====== Listed records ======

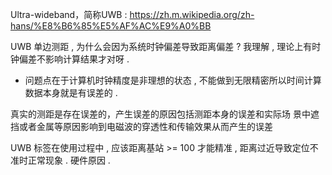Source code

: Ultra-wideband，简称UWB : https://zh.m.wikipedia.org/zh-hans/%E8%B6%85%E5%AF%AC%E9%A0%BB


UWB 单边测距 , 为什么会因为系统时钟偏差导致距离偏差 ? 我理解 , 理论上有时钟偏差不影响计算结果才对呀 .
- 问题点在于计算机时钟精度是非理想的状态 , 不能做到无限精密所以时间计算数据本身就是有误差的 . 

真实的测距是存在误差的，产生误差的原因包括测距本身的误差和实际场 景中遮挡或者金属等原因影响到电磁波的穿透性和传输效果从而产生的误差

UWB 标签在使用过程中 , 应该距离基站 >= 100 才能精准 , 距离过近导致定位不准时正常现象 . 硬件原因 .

======
====== Listed records ======

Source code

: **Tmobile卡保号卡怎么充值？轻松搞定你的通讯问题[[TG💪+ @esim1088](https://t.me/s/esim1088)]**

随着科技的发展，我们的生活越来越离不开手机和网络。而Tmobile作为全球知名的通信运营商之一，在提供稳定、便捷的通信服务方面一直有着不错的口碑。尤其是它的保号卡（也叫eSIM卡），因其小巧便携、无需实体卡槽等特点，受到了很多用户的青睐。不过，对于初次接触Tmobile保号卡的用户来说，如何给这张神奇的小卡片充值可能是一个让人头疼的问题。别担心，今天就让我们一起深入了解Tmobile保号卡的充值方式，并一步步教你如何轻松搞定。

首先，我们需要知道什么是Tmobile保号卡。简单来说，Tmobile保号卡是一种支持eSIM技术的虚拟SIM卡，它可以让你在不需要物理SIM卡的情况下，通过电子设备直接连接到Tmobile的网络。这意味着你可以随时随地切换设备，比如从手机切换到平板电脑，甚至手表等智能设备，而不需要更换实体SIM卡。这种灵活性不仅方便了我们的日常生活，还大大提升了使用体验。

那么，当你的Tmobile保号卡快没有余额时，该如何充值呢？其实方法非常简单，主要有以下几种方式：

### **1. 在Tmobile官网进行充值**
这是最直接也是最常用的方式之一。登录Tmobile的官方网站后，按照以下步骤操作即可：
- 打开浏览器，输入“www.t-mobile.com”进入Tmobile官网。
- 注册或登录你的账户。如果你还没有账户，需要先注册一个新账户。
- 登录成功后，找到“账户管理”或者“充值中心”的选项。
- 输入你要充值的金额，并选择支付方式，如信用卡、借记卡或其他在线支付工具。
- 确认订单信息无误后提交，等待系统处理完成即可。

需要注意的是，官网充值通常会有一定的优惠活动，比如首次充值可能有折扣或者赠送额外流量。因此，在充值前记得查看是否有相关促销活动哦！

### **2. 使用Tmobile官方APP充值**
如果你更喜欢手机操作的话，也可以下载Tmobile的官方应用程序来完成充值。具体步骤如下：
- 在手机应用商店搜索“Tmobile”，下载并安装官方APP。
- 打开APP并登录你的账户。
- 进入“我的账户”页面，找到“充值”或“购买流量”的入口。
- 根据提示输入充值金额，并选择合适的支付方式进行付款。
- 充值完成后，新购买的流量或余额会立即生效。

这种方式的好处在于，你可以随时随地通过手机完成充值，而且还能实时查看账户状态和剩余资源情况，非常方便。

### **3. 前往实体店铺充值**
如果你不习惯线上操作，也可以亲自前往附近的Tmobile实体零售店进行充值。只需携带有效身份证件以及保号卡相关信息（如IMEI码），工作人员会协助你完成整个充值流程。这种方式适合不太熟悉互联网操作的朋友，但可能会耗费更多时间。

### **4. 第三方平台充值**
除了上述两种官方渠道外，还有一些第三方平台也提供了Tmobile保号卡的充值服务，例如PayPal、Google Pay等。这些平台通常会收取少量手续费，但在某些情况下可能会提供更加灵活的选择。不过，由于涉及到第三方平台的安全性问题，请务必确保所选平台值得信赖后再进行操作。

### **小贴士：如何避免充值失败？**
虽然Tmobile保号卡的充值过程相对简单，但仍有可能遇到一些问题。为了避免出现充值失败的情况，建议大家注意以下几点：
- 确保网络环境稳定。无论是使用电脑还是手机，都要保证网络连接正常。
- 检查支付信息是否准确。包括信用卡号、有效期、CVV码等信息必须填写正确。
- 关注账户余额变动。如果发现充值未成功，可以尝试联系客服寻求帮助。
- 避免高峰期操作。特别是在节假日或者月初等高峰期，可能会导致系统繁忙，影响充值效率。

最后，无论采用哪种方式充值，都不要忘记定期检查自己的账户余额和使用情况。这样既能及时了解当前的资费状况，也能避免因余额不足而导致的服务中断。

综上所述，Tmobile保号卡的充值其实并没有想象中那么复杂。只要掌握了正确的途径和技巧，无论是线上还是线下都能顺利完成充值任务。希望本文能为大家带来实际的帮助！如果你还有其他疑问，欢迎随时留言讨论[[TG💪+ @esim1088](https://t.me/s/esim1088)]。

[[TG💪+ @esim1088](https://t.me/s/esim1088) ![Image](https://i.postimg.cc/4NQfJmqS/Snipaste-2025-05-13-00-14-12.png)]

======

— Work instructions —
Using the data above, copy each line that contains "https".

— Problem solution —
: Ultra-wideband，简称UWB : https://zh.m.wikipedia.org/zh-hans/%E8%B6%85%E5%AF%AC%E9%A0%BB
: **Tmobile卡保号卡怎么充值？轻松搞定你的通讯问题[[TG💪+ @esim1088](https://t.me/s/esim1088)]**
综上所述，Tmobile保号卡的充值其实并没有想象中那么复杂。只要掌握了正确的途径和技巧，无论是线上还是线下都能顺利完成充值任务。希望本文能为大家带来实际的帮助！如果你还有其他疑问，欢迎随时留言讨论[[TG💪+ @esim1088](https://t.me/s/esim1088)]。
[[TG💪+ @esim1088](https://t.me/s/esim1088) ![Image](https://i.postimg.cc/4NQfJmqS/Snipaste-2025-05-13-00-14-12.png)]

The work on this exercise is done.